What is needed: Search through the entries for the word "they" and copy every line that has it.

Supplied information:
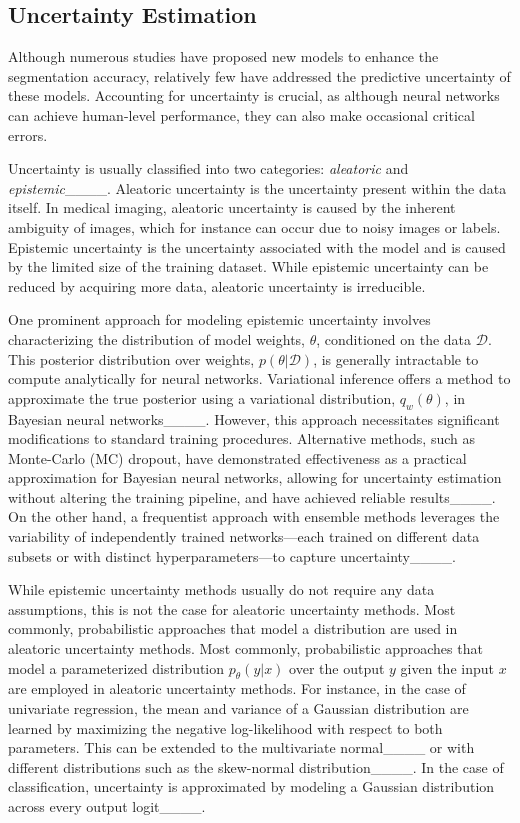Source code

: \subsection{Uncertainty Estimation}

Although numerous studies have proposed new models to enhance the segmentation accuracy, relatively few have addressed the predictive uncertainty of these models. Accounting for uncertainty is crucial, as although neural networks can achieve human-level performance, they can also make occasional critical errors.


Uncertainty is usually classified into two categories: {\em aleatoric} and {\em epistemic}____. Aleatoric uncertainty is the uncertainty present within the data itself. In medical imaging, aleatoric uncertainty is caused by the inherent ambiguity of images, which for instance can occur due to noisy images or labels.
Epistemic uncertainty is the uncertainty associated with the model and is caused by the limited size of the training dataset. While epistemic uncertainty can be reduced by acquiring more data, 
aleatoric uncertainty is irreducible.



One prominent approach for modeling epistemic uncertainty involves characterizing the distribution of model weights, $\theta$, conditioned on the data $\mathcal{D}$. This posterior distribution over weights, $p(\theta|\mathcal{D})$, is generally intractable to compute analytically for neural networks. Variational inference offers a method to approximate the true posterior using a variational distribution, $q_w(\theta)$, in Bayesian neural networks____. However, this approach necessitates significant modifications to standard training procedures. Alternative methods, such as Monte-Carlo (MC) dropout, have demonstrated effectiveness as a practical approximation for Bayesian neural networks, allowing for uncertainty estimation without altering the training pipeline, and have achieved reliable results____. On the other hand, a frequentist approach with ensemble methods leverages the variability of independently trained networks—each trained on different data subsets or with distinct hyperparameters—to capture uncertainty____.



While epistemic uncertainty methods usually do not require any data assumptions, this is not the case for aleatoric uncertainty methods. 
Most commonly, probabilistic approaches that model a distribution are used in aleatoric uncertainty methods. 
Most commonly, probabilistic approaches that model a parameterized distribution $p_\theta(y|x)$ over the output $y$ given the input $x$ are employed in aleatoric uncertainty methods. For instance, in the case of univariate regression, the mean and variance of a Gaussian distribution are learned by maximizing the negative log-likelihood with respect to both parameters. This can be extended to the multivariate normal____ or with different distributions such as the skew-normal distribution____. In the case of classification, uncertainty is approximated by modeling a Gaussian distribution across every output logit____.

==

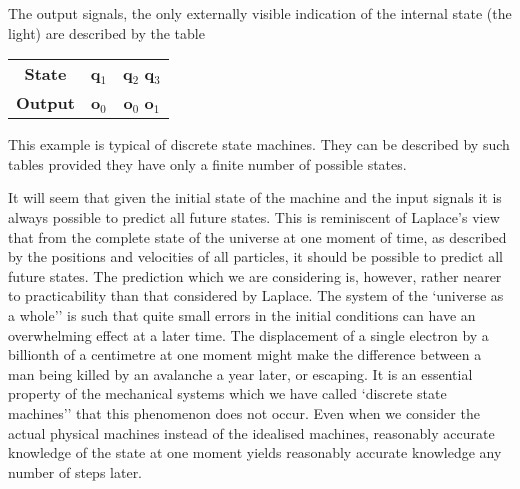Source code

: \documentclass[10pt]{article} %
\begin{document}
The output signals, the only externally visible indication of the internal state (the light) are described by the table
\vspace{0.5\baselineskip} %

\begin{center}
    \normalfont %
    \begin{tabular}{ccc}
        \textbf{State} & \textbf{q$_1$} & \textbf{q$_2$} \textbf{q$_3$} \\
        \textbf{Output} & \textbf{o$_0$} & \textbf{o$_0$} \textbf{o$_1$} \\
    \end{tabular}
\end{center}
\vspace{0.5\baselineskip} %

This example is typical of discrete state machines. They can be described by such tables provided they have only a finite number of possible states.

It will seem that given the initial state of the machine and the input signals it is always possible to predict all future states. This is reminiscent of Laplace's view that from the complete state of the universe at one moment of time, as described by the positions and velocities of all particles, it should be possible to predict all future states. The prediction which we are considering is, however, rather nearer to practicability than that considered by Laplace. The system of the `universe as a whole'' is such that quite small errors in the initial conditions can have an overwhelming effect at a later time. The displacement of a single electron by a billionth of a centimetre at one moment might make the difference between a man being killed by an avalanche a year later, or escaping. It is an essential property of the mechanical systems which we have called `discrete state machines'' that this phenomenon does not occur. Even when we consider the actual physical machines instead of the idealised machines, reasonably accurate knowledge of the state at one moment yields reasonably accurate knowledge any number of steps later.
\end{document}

Task result:
Although numerous studies have proposed new models to enhance the segmentation accuracy, relatively few have addressed the predictive uncertainty of these models. Accounting for uncertainty is crucial, as although neural networks can achieve human-level performance, they can also make occasional critical errors.
This example is typical of discrete state machines. They can be described by such tables provided they have only a finite number of possible states.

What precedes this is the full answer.